# This is why you dont Buy Cheap Katana's Folks...



## Cryozombie (Jan 30, 2004)

http://www.nihonto.ca/Knives.mpeg


----------



## Bob Hubbard (Jan 30, 2004)

:rofl: :rofl: :rofl: :rofl:


----------



## Chronuss (Jan 30, 2004)

wow....that's a special kind of stupid when you impale yourself with your own sword...don't think I'd go beating a katana against a table, either...:rofl: :rofl:


----------



## theletch1 (Jan 30, 2004)

Is that lifetime warranty for the life of the blade or the wielder? 
Well, it beats a poke in the eye with a sharp stick.... or not.:rofl:


----------



## Cruentus (Jan 30, 2004)

I hope nobody bought those POS's after that! :rofl:


----------



## Cryozombie (Jan 30, 2004)

> _Originally posted by PAUL _
> *I hope nobody bought those POS's after that! :rofl: *



You know whats funny... I bought one on ebay like 8 months ago... for 4 dollars...
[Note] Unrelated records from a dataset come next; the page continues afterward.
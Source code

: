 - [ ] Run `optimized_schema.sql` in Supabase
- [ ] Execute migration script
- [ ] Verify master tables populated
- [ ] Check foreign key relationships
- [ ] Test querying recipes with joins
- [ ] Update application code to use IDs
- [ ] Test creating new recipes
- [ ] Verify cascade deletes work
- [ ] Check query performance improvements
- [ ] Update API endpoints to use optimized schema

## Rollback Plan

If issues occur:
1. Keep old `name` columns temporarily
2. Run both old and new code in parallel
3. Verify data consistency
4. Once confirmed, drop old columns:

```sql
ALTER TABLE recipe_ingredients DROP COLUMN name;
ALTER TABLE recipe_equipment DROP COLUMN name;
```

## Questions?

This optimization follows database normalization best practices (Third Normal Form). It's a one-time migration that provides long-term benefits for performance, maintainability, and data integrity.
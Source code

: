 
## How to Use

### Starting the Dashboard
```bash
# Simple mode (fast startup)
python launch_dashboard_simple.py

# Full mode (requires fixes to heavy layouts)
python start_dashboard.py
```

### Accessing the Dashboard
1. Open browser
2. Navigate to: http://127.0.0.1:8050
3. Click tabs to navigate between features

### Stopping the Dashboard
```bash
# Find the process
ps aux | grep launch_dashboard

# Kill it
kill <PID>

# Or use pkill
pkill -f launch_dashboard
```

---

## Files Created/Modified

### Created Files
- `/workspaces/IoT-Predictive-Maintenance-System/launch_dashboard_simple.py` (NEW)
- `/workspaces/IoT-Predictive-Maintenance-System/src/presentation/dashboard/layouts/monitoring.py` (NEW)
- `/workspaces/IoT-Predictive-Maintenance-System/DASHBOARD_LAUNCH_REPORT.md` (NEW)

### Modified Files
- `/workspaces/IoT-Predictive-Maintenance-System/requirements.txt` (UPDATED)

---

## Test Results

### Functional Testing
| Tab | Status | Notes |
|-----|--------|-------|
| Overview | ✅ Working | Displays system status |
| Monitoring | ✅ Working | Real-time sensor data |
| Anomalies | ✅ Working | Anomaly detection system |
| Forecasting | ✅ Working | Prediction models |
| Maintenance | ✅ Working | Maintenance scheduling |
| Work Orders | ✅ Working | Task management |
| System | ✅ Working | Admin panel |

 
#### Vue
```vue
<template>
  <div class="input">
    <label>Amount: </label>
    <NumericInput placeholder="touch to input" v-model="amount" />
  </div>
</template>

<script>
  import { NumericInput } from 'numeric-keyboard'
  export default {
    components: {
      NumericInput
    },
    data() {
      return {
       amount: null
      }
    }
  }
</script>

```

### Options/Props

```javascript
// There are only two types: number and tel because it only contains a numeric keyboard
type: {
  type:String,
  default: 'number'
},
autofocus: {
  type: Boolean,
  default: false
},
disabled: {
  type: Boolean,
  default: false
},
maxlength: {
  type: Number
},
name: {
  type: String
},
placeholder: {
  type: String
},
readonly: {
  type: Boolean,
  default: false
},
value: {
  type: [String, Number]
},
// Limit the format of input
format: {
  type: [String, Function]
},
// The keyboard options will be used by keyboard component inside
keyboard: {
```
I had to see what a 4 dollar "Ninja" sword  was... I got it, and it was a total POS, I swung it at a 2x4 to see what would happen, and the handle disintigrated in my hand.    It was made of pressboard or some similar "powdered wood" laminate


----------



## theletch1 (Jan 30, 2004)

Ya gotta hand it to the co-host though,  his buddy is on the ground bleeding from a sucking chest wound and he steps up to the table to continue the show.  "So, now you've seen just how well these babies cut human flesh!  For the next 5 minutes we're gonna drop the price to $5.00 for a gross of the blades!":rofl:


----------



## Shodan (Jan 30, 2004)

:rofl:   Here's your sign!!


----------



## tshadowchaser (Jan 30, 2004)

That was just a great demo.:rofl: 
I wonder if it even nicked the table


----------



## KanoLives (Feb 4, 2004)

I watched the clip the other day.....That was some funny stuff. But the link isn't working anymore. I wanted to show a friend of mine. Does anyone have a working link?


----------



## Seig (Feb 4, 2004)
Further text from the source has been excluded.